= Beginning of Section =

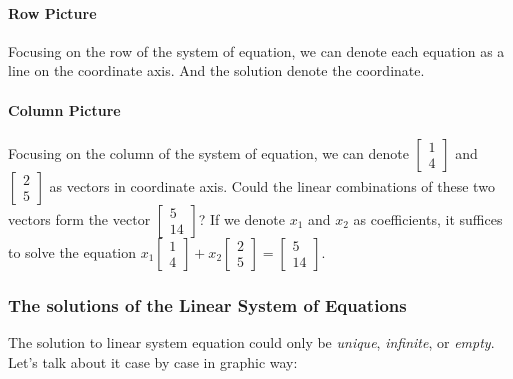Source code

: \paragraph{Row Picture} Focusing on the row of the system of equation, we can denote each equation as a line on the coordinate axis. And the solution denote the coordinate.

\paragraph{Column Picture} Focusing on the column of the system of equation, we can denote 
$\begin{bmatrix}
1\\4
\end{bmatrix}$ and $\begin{bmatrix}
2\\5
\end{bmatrix}
$ as vectors in coordinate axis. {Could the linear combinations of these two vectors form the vector}
$\begin{bmatrix}
5\\14
\end{bmatrix}$?  If we denote $x_1$ and $x_2$ as coefficients, it suffices to solve the equation 
$
x_1\begin{bmatrix}
1\\4
\end{bmatrix} + x_2\begin{bmatrix}
2\\5
\end{bmatrix} = \begin{bmatrix}
5\\14
\end{bmatrix}$.

\subsubsection{The solutions of the Linear System of Equations}
The solution to linear system equation could only be \emph{unique}, \emph{infinite}, or \emph{empty}. Let's talk about it case by case in graphic way:
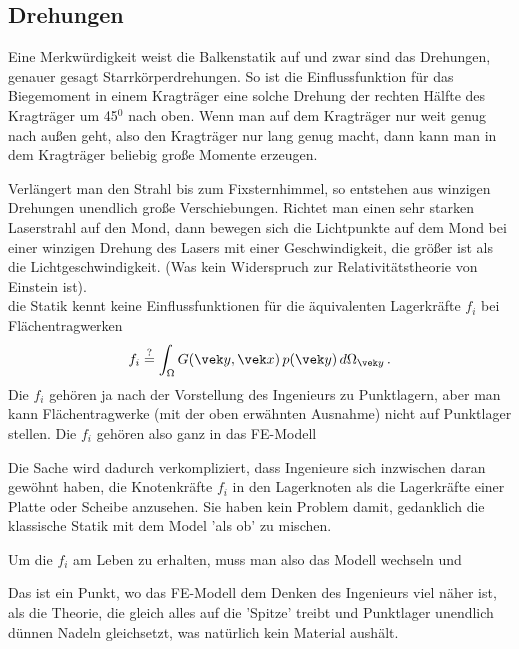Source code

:{%
{\textcolor{blau2}{\section{Drehungen}}}
Eine Merkw\"{u}rdigkeit weist die Balkenstatik auf und zwar sind das Drehungen, genauer gesagt Starrk\"{o}rperdrehungen. So ist die Einflussfunktion f\"{u}r das Biegemoment in einem Kragtr\"{a}ger eine solche Drehung der rechten H\"{a}lfte des Kragtr\"{a}ger um 45$^0$ nach oben. Wenn man auf dem Kragtr\"{a}ger nur weit genug nach au{\ss}en geht, also den Kragtr\"{a}ger nur lang genug macht, dann kann man in dem Kragtr\"{a}ger beliebig gro{\ss}e Momente erzeugen.

Verl\"{a}ngert man den Strahl bis zum Fixsternhimmel, so entstehen aus winzigen Drehungen unendlich gro{\ss}e Verschiebungen.
Richtet man einen sehr starken Laserstrahl auf den Mond, dann bewegen sich die Lichtpunkte auf dem Mond bei einer winzigen Drehung des Lasers mit einer Geschwindigkeit, die gr\"{o}{\ss}er ist als die Lichtgeschwindigkeit. (Was kein Widerspruch zur Relativit\"{a}tstheorie von Einstein ist).\\




die Statik kennt keine Einflussfunktionen f\"{u}r die \"{a}quivalenten Lagerkr\"{a}fte $f_i$ bei Fl\"{a}chentragwerken
\begin{align}
f_i \overset{?}{=}  \int_{\Omega} G(\vek y,\vek x)\,p(\vek y)\,d\Omega_{\vek y}\,.
\end{align}
Die $f_i$ geh\"{o}ren ja nach der Vorstellung des Ingenieurs zu Punktlagern, aber man kann Fl\"{a}chentragwerke (mit der oben erw\"{a}hnten Ausnahme) nicht auf Punktlager stellen.
Die $f_i$ geh\"{o}ren also ganz in das FE-Modell

Die Sache wird dadurch verkompliziert, dass Ingenieure sich inzwischen daran gew\"{o}hnt haben, die Knotenkr\"{a}fte $f_i$ in den Lagerknoten als die Lagerkr\"{a}fte einer Platte oder Scheibe anzusehen. Sie haben kein Problem damit, gedanklich die klassische Statik mit dem Model 'als ob' zu mischen.

Um die $f_i$ am Leben zu erhalten, muss man also das Modell wechseln und

Das ist ein Punkt, wo das FE-Modell dem Denken des Ingenieurs viel n\"{a}her ist, als die Theorie, die gleich alles auf die 'Spitze' treibt und Punktlager unendlich d\"{u}nnen Nadeln gleichsetzt, was nat\"{u}rlich kein Material aush\"{a}lt.

}
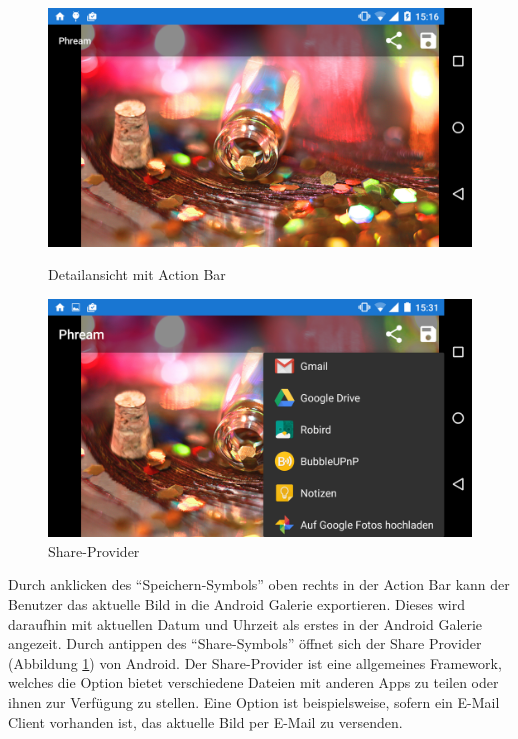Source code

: \begin{figure}[H]
\centering
	\begin{minipage}{0.4\textwidth} 
	\centering
	\includegraphics[width=1\textwidth]{images/screenshots/fullscreenview_menu.png}
	\caption{Detailansicht mit Action Bar}
	\label{label:fullscreenview_menu}
	\end{minipage}
	\hfill
	\begin{minipage}{0.4\textwidth}
	\centering
	\includegraphics[width=1\textwidth]{images/screenshots/fullscreenview_share.png}
	\caption{Share-Provider}
	\label{label:fullscreenview_share}
	\end{minipage}
\end{figure}

Durch anklicken des \enquote{Speichern-Symbols} oben rechts in der Action Bar kann der Benutzer das aktuelle Bild in die Android Galerie exportieren. Dieses wird daraufhin mit aktuellen Datum und Uhrzeit als erstes in der Android Galerie angezeit. Durch antippen des \enquote{Share-Symbols} öffnet sich der Share Provider (Abbildung \ref{label:fullscreenview_share}) von Android. Der Share-Provider ist eine allgemeines Framework, welches die Option bietet verschiedene Dateien mit anderen Apps zu teilen oder ihnen zur Verfügung zu stellen. Eine Option ist beispielsweise, sofern ein E-Mail Client vorhanden ist, das aktuelle Bild per E-Mail zu versenden.

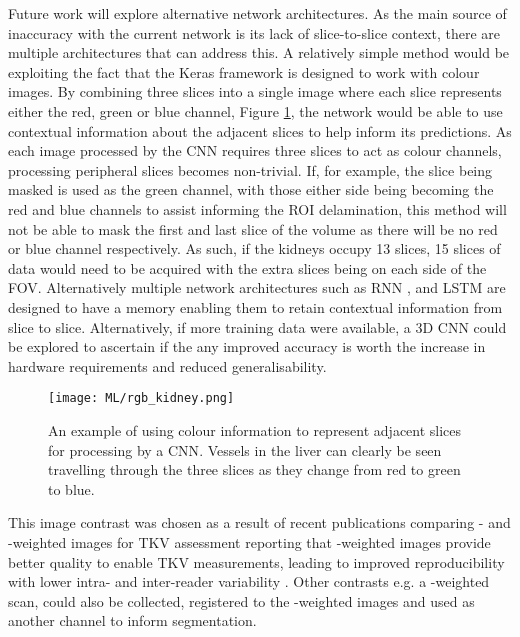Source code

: Future work will explore alternative network architectures. As the main source of inaccuracy with the current network is its lack of slice-to-slice context, there are multiple architectures that can address this. A relatively simple method would be exploiting the fact that the Keras framework is designed to work with colour images. By combining three slices into a single image where each slice represents either the red, green or blue channel, Figure \ref{fig:ml_rgb_slices}, the network would be able to use contextual information about the adjacent slices to help inform its predictions. As each image processed by the \ac{CNN} requires three slices to act as colour channels, processing peripheral slices becomes non-trivial. If, for example, the slice being masked is used as the green channel, with those either side being becoming the red and blue channels to assist informing the \ac{ROI} delamination, this method will not be able to mask the first and last slice of the volume as there will be no red or blue channel respectively. As such, if the kidneys occupy 13 slices, 15 slices of data would need to be acquired with the extra slices being on each side of the \ac{FOV}. Alternatively multiple network architectures such as \ac{RNN} \cite{chen_combining_2016}, and \ac{LSTM} \cite{stollenga_parallel_2015} are designed to have a memory enabling them to retain contextual information from slice to slice. Alternatively, if more training data were available, a 3D \ac{CNN} could be explored to ascertain if the any improved accuracy is worth the increase in hardware requirements and reduced generalisability.
 
\begin{figure}[H]
	\centering
	\texttt{[image: ML/rgb\_kidney.png]}
	\caption{An example of using colour information to represent adjacent slices for processing by a \ac{CNN}. Vessels in the liver can clearly be seen travelling through the three slices as they change from red to green to blue.}
	\label{fig:ml_rgb_slices}	
\end{figure}

This image contrast was chosen as a result of recent publications comparing \tone- and \ttwo-weighted images for \ac{TKV} assessment reporting that \ttwo-weighted images provide better quality to enable \ac{TKV} measurements, leading to improved reproducibility with lower intra- and inter-reader variability \cite{van_gastel_t1_2018}. Other contrasts e.g. a \tone-weighted scan, could also be collected, registered to the \ttwo-weighted images and used as another channel to inform segmentation.

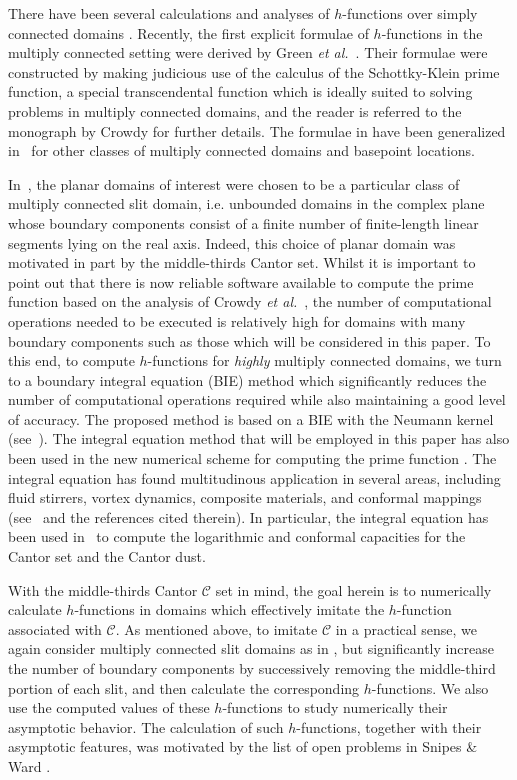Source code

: There have been several calculations and analyses of $h$-functions over simply connected domains \cite{SnipWard16}. Recently, the first explicit formulae of $h$-functions in the multiply connected setting were derived by Green \textit{et al.}~\cite{gswc}. Their formulae were constructed by making judicious use of the calculus of the Schottky-Klein prime function, a special transcendental function which is ideally suited to solving problems in multiply connected domains, and the reader is referred to the monograph by Crowdy \cite{CrowdyBook} for further details.
The formulae in \cite{gswc} have been generalized in~\cite{ArMa} for other classes of multiply connected domains and basepoint locations.

In~\cite{gswc}, the planar domains of interest were chosen to be a particular class of multiply connected slit domain, i.e. unbounded domains in the complex plane whose boundary components consist of a finite number of finite-length linear segments lying on the real axis. Indeed, this choice of planar domain was motivated in part by the middle-thirds Cantor set. 
Whilst it is important to point out that there is now reliable software available to compute the prime function  based on the analysis of Crowdy \textit{et al.}~\cite{ckgn}, the number of computational operations needed to be executed is relatively high for domains with many boundary components such as those which will be considered in this paper. To this end, to compute $h$-functions for \textit{highly} multiply connected domains, we turn to a boundary integral equation (BIE) method which significantly reduces the number of computational operations required while also maintaining a good level of accuracy. 
The proposed method is based on a BIE with the Neumann kernel (see~\cite{Weg-Nas,Nas-ETNA}). 
The integral equation method that will be employed in this paper has also been used in the new numerical scheme for computing the prime function \cite{ckgn}. The integral equation has found multitudinous application in several areas, including fluid stirrers, vortex dynamics, composite materials, and conformal mappings (see~\cite{Nas-ETNA,NG18,NK} and the references cited therein).
In particular, the integral equation has been used in~\cite{LSN17,Nvm} to compute the logarithmic and conformal capacities for the Cantor set and the Cantor dust.

With the middle-thirds Cantor $\mathcal{C}$ set in mind, the goal herein is to numerically calculate $h$-functions in domains which effectively imitate the $h$-function associated with $\mathcal{C}$.
As mentioned above, to imitate $\mathcal{C}$ in a practical sense, we again consider multiply connected slit domains as in \cite{gswc}, but significantly increase the number of boundary components by successively removing the middle-third portion of each slit, and then calculate the corresponding $h$-functions.
We also use the computed values of these $h$-functions to study numerically their asymptotic behavior.
The calculation of such $h$-functions, together with their asymptotic features, was motivated by the list of open problems in Snipes \& Ward \cite{SnipWard16}.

= End of Section =

### WHAT THE EXERCISE ASKS
Search the data for the string "stellen". List each line that has it.

### SOLUTION BELOW
Die $f_i$ geh\"{o}ren ja nach der Vorstellung des Ingenieurs zu Punktlagern, aber man kann Fl\"{a}chentragwerke (mit der oben erw\"{a}hnten Ausnahme) nicht auf Punktlager stellen.
Durch anklicken des \enquote{Speichern-Symbols} oben rechts in der Action Bar kann der Benutzer das aktuelle Bild in die Android Galerie exportieren. Dieses wird daraufhin mit aktuellen Datum und Uhrzeit als erstes in der Android Galerie angezeit. Durch antippen des \enquote{Share-Symbols} öffnet sich der Share Provider (Abbildung \ref{label:fullscreenview_share}) von Android. Der Share-Provider ist eine allgemeines Framework, welches die Option bietet verschiedene Dateien mit anderen Apps zu teilen oder ihnen zur Verfügung zu stellen. Eine Option ist beispielsweise, sofern ein E-Mail Client vorhanden ist, das aktuelle Bild per E-Mail zu versenden.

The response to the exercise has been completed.